Records excerpted from a collection:
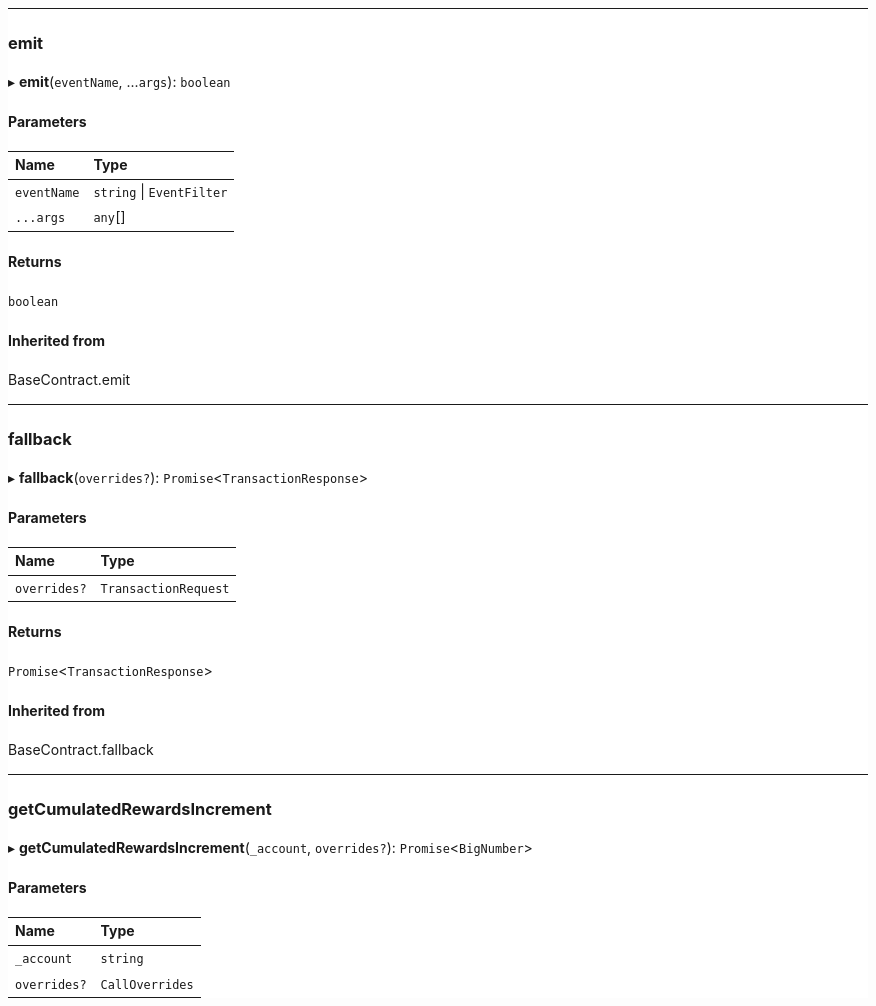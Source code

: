 ___

### emit

▸ **emit**(`eventName`, ...`args`): `boolean`

#### Parameters

| Name | Type |
| :------ | :------ |
| `eventName` | `string` \| `EventFilter` |
| `...args` | `any`[] |

#### Returns

`boolean`

#### Inherited from

BaseContract.emit

___

### fallback

▸ **fallback**(`overrides?`): `Promise`<`TransactionResponse`\>

#### Parameters

| Name | Type |
| :------ | :------ |
| `overrides?` | `TransactionRequest` |

#### Returns

`Promise`<`TransactionResponse`\>

#### Inherited from

BaseContract.fallback

___

### getCumulatedRewardsIncrement

▸ **getCumulatedRewardsIncrement**(`_account`, `overrides?`): `Promise`<`BigNumber`\>

#### Parameters

| Name | Type |
| :------ | :------ |
| `_account` | `string` |
| `overrides?` | `CallOverrides` |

**WHAT IS BEING ASKED**
Write out all the entries exactly, except for the pictures.

**TASK RESULT**
Source code

: ___

### emit

▸ **emit**(`eventName`, ...`args`): `boolean`

#### Parameters

| Name | Type |
| :------ | :------ |
| `eventName` | `string` \| `EventFilter` |
| `...args` | `any`[] |

#### Returns

`boolean`

#### Inherited from

BaseContract.emit

___

### fallback

▸ **fallback**(`overrides?`): `Promise`<`TransactionResponse`\>

#### Parameters

| Name | Type |
| :------ | :------ |
| `overrides?` | `TransactionRequest` |

#### Returns

`Promise`<`TransactionResponse`\>

#### Inherited from

BaseContract.fallback

___

### getCumulatedRewardsIncrement

▸ **getCumulatedRewardsIncrement**(`_account`, `overrides?`): `Promise`<`BigNumber`\>

#### Parameters

| Name | Type |
| :------ | :------ |
| `_account` | `string` |
| `overrides?` | `CallOverrides` |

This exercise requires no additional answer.